Wozu also taugt der Roman? Er ist ein Angebot. Sie bekommen eine Version der Wirklichkeit. Es ist nicht eine Gesellschaft in der Miniatur, ist kein maßstäbliches Modell, nicht Spiegel der Welt und nicht ihre Widerspiegelung; es ist eine Welt gegen die Welt zu halten“, schrieb Uwe Johnson in „Vorschläge zur Prüfung eines Romans“. Das begegnet nun bei dem Bandleader und Tenorsaxophonisten Kamasi Washington mit dem Doppelalbum „Heaven & Earth“ als gehaltenes Versprechen wieder: „The world that my mind lives in, lives in my mind”, so der 37-Jährige in den Liner Notes.

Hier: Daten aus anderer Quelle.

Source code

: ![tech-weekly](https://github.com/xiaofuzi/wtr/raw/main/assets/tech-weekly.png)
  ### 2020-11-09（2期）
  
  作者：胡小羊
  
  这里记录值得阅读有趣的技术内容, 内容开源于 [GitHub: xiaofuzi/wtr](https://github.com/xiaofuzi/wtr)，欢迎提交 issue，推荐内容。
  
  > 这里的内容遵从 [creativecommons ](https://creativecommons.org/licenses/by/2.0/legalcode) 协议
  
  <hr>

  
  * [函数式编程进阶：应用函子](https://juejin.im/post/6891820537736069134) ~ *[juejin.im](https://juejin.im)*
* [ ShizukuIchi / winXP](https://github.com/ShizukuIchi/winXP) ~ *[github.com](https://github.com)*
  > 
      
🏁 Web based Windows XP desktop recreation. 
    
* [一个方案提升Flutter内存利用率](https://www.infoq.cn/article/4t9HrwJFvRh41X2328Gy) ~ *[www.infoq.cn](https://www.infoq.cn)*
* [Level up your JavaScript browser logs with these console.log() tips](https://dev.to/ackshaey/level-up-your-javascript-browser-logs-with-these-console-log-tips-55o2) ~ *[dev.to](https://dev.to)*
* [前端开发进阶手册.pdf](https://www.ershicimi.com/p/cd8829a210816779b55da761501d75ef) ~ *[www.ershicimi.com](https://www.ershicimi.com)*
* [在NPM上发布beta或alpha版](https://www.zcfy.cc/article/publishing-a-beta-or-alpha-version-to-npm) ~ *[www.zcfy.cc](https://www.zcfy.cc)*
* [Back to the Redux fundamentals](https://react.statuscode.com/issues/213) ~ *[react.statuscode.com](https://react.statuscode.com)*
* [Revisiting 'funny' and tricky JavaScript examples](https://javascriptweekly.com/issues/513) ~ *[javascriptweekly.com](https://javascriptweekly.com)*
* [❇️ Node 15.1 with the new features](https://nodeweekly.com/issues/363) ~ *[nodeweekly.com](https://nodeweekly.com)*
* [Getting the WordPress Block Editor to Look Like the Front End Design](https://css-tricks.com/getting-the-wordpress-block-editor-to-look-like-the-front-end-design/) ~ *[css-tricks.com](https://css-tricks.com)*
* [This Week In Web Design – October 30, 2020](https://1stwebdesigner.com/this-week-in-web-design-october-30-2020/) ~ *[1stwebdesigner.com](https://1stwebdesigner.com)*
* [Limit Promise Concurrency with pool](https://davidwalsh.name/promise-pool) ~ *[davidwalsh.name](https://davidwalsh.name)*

Aus der Reflexion über Wechselwirkungen von Wirklichkeit und den Wünschen an sie schrieb und arrangierte er 140 Minuten wunderbare Musik, aufgeteilt auf „Earth“ und „Heaven“ - wie der gefeierte Vorgänger „The Epic“ ein mit großer Band, Orchester und Chor eingespieltes Konzeptalbum. Er und seine Entourage bespielen inzwischen Popfestivals mit derselben Inbrunst wie die Clubs. Man lässt sich begeistert darauf ein. Ausflüge an den Rand von Kitschverdacht, besonders mit seiner Vorliebe für chorsatte Filmsoundtrack-Klänge, überzeugen ebenso wie gelegentliches Kratzen am Free Jazz, wo das passt.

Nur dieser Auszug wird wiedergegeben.